## WHAT NEEDS TO BE DONE
Every line of the records below should be restated exactly.

## MATERIAL FOR THIS TASK
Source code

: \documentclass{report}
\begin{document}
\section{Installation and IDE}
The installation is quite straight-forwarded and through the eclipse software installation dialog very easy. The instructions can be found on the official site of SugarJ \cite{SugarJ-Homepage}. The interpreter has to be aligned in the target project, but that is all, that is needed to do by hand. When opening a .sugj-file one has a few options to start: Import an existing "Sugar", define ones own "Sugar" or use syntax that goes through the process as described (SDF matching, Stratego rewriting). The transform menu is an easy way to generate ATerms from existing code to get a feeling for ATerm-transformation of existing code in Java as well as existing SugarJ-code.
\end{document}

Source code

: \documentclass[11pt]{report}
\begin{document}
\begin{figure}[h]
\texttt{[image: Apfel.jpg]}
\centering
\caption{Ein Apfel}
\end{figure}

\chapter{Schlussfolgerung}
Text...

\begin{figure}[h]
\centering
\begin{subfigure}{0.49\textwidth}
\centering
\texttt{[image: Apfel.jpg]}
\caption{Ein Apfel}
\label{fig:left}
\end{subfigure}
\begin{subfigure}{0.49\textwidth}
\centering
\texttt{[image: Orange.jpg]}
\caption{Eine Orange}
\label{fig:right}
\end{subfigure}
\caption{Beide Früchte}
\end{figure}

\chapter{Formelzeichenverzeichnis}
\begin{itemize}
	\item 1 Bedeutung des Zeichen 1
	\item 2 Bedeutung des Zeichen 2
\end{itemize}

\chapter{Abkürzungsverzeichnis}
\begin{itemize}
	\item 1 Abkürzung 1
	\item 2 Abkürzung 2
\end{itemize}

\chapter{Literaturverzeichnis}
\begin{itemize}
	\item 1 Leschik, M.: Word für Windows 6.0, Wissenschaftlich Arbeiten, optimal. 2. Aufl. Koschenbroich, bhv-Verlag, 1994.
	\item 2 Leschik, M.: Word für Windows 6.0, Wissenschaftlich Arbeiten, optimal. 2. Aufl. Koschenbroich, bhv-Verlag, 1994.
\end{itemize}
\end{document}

## OUTPUT FOR THIS TASK
Source code

: \documentclass{report}
\begin{document}
\section{Installation and IDE}
The installation is quite straight-forwarded and through the eclipse software installation dialog very easy. The instructions can be found on the official site of SugarJ \cite{SugarJ-Homepage}. The interpreter has to be aligned in the target project, but that is all, that is needed to do by hand. When opening a .sugj-file one has a few options to start: Import an existing "Sugar", define ones own "Sugar" or use syntax that goes through the process as described (SDF matching, Stratego rewriting). The transform menu is an easy way to generate ATerms from existing code to get a feeling for ATerm-transformation of existing code in Java as well as existing SugarJ-code.
\end{document}

Source code

: \documentclass[11pt]{report}
\begin{document}
\begin{figure}[h]
\texttt{[image: Apfel.jpg]}
\centering
\caption{Ein Apfel}
\end{figure}

\chapter{Schlussfolgerung}
Text...

\begin{figure}[h]
\centering
\begin{subfigure}{0.49\textwidth}
\centering
\texttt{[image: Apfel.jpg]}
\caption{Ein Apfel}
\label{fig:left}
\end{subfigure}
\begin{subfigure}{0.49\textwidth}
\centering
\texttt{[image: Orange.jpg]}
\caption{Eine Orange}
\label{fig:right}
\end{subfigure}
\caption{Beide Früchte}
\end{figure}

\chapter{Formelzeichenverzeichnis}
\begin{itemize}
	\item 1 Bedeutung des Zeichen 1
	\item 2 Bedeutung des Zeichen 2
\end{itemize}

\chapter{Abkürzungsverzeichnis}
\begin{itemize}
	\item 1 Abkürzung 1
	\item 2 Abkürzung 2
\end{itemize}

\chapter{Literaturverzeichnis}
\begin{itemize}
	\item 1 Leschik, M.: Word für Windows 6.0, Wissenschaftlich Arbeiten, optimal. 2. Aufl. Koschenbroich, bhv-Verlag, 1994.
	\item 2 Leschik, M.: Word für Windows 6.0, Wissenschaftlich Arbeiten, optimal. 2. Aufl. Koschenbroich, bhv-Verlag, 1994.
\end{itemize}
\end{document}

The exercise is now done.